Dataset entries

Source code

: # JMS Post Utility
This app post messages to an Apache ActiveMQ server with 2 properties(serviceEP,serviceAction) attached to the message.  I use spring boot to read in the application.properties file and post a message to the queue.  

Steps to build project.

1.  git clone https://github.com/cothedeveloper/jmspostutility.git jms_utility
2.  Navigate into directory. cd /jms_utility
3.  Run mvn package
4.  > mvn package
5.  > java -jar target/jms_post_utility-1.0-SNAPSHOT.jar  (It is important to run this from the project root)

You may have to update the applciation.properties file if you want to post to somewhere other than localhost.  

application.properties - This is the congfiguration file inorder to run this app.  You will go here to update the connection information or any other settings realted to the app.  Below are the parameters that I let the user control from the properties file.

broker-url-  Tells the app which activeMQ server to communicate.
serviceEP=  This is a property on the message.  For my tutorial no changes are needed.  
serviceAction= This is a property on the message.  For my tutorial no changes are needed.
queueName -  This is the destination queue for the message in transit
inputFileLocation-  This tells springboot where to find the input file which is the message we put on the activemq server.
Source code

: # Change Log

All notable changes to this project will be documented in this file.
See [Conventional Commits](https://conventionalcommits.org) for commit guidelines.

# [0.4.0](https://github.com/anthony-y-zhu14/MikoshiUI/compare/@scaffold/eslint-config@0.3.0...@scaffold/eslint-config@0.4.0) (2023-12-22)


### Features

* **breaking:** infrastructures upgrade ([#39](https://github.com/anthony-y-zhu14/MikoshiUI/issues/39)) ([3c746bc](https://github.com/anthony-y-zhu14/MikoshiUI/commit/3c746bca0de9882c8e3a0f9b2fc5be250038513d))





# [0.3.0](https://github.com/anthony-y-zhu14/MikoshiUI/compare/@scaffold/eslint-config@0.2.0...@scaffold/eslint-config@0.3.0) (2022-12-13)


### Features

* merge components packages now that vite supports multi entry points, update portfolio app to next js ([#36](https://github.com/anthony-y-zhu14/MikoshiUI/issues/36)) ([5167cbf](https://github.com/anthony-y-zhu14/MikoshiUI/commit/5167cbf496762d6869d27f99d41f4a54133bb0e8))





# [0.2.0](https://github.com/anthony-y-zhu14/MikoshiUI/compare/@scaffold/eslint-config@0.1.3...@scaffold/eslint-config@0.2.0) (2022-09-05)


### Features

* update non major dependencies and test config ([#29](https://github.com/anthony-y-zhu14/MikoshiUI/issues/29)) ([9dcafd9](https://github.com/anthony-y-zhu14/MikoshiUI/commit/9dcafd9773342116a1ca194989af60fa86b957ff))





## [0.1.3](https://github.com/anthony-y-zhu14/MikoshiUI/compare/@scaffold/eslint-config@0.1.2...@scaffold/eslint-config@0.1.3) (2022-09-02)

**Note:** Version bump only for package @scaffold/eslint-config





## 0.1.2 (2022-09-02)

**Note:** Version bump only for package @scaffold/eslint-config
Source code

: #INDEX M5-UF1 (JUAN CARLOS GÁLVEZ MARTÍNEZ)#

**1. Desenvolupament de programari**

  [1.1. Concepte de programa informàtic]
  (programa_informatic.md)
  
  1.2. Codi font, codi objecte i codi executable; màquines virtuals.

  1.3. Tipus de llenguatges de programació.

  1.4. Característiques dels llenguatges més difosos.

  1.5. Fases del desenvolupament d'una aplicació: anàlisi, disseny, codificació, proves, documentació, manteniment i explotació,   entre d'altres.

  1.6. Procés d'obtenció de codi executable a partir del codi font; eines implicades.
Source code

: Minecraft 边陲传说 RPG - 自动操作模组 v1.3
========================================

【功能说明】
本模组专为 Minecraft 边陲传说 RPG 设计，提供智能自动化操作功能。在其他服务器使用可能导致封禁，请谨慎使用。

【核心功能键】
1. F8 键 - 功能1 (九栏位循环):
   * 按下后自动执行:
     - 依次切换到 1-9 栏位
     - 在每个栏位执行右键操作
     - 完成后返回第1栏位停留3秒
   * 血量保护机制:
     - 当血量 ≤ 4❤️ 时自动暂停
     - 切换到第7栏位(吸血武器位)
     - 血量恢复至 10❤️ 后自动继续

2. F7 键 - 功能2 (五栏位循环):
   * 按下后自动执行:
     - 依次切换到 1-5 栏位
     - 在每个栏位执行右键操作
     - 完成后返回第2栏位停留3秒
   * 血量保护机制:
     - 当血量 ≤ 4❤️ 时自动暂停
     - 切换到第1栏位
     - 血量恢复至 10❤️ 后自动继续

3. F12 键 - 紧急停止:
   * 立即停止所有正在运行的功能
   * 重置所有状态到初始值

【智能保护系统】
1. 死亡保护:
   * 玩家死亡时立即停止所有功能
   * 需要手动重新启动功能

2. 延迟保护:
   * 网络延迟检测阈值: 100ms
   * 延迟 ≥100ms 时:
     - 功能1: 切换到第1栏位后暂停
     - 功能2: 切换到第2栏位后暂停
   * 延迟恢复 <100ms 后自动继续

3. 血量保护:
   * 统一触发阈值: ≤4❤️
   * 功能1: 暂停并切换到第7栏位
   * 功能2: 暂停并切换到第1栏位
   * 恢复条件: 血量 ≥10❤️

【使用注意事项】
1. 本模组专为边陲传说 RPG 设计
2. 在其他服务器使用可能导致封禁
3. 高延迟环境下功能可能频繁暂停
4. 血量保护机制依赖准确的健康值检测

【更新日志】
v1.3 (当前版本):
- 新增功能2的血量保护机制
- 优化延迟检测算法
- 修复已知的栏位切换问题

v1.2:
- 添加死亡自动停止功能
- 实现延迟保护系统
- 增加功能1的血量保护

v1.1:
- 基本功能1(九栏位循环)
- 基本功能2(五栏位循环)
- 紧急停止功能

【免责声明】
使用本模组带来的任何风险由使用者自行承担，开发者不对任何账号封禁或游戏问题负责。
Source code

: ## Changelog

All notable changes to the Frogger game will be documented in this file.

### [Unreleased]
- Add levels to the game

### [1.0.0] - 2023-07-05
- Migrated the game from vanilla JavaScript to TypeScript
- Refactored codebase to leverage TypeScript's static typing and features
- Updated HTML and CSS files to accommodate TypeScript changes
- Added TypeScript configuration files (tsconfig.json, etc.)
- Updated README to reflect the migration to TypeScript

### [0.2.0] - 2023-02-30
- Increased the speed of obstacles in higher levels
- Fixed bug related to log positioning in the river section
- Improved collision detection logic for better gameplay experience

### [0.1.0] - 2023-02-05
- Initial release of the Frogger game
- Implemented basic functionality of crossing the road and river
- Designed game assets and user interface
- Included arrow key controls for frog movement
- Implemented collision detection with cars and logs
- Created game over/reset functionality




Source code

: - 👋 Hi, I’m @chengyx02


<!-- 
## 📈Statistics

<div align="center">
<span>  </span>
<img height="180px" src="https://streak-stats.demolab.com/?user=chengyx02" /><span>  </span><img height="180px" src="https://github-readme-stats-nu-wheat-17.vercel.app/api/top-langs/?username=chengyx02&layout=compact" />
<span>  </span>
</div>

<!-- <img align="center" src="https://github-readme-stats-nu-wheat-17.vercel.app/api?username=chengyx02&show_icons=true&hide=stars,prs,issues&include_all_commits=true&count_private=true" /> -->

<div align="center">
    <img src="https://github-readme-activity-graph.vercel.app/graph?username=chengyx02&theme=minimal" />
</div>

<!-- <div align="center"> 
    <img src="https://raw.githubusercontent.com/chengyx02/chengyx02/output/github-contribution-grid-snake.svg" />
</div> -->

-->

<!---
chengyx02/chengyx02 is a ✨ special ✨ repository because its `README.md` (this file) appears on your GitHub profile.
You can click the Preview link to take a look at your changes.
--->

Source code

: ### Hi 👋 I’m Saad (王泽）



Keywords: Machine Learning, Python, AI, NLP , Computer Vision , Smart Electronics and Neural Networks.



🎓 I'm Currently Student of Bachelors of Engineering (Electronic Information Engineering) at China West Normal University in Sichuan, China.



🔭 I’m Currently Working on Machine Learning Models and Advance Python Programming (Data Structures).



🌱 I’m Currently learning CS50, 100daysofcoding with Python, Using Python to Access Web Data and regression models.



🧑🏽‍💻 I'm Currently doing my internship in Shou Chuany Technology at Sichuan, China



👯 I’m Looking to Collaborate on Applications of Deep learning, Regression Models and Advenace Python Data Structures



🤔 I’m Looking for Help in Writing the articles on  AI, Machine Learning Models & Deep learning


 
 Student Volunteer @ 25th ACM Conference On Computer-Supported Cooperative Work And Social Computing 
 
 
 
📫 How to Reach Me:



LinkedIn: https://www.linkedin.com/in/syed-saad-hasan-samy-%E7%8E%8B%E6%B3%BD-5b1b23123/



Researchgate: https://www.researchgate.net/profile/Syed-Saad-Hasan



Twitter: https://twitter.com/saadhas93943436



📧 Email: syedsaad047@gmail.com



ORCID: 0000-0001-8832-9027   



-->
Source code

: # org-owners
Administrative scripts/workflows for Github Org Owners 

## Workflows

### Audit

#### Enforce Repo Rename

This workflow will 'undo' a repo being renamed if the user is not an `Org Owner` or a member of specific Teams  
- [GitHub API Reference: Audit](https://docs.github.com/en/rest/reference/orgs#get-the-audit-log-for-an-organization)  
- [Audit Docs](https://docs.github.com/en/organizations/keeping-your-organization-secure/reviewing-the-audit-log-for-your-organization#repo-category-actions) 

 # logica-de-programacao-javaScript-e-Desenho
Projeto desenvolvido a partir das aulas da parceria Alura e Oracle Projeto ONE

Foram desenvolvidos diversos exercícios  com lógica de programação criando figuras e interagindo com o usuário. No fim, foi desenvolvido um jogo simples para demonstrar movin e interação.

> WHAT NEEDS TO BE DONE: Please copy the lines in the records above between the one holding "Administrative scripts/workflows for" and the one holding "- [GitHub API", inclusive, exactly and with no other line.

> SOLUTION:
Administrative scripts/workflows for Github Org Owners 

## Workflows

### Audit

#### Enforce Repo Rename

This workflow will 'undo' a repo being renamed if the user is not an `Org Owner` or a member of specific Teams  
- [GitHub API Reference: Audit](https://docs.github.com/en/rest/reference/orgs#get-the-audit-log-for-an-organization)  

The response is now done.